Nexavar is currently marketed worldwide for the treatment of advanced renal cell carcinoma (RCC), or kidney cancer, and hepatocellular carcinoma (HCC), or liver cancer.
Enrollment in NExUS commenced in Februay 2007. In 2008, based on the results seen in a previous Nexavar first-line NSCLC Phase III trial, the NExUS study protocol was amended to stop enrolling and treating squamous cell carcinoma patients. Of the squamous cell patients who were enrolled in the NExUS trial before the amendment, a higher mortality was observed in this subset of patients. This finding was consistent with what was seen in the previous trial.
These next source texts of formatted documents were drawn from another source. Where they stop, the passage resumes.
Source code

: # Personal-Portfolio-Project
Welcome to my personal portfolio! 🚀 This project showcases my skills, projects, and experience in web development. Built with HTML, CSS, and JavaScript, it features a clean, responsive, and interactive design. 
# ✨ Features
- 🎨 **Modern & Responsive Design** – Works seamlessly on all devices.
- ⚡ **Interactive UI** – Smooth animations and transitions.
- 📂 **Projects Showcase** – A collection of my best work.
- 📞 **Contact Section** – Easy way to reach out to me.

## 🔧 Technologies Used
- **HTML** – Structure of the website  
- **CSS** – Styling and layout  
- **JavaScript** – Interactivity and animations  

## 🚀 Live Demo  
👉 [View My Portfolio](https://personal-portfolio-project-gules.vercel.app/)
Bayer and Onyx will further review the findings of this analysis to determine what, if any, impact these data might have on other ongoing clinical trials evaluating the safety and efficacy of Nexavar.
“Bayer and Onyx are disappointed with these results, in particular, for patients who are suffering from this deadly disease,” said Dr. Dimitris Voliotis, Vice President, Global Clinical Development Oncology, Bayer HealthCare. “We are confident with our comprehensive clinical trial program exploring Nexavar’s potential in a variety of tumor types, including lung cancer. Based on encouraging data from the recently presented prospective biomarker data and Phase II signal-generating lung cancer studies, we believe it’s critical to continue our evaluation of Nexavar in combination with targeted agents and as a monotherapy in later lines of treatment in lung cancer patients.”
Nexavar is being evaluated by the companies and individual investigators in a variety of treatment settings for patients with non-small cell lung cancer, including a Phase III monotherapy study in the third- and fourth-line setting and Phase II studies in combination with other therapies in the second-line setting.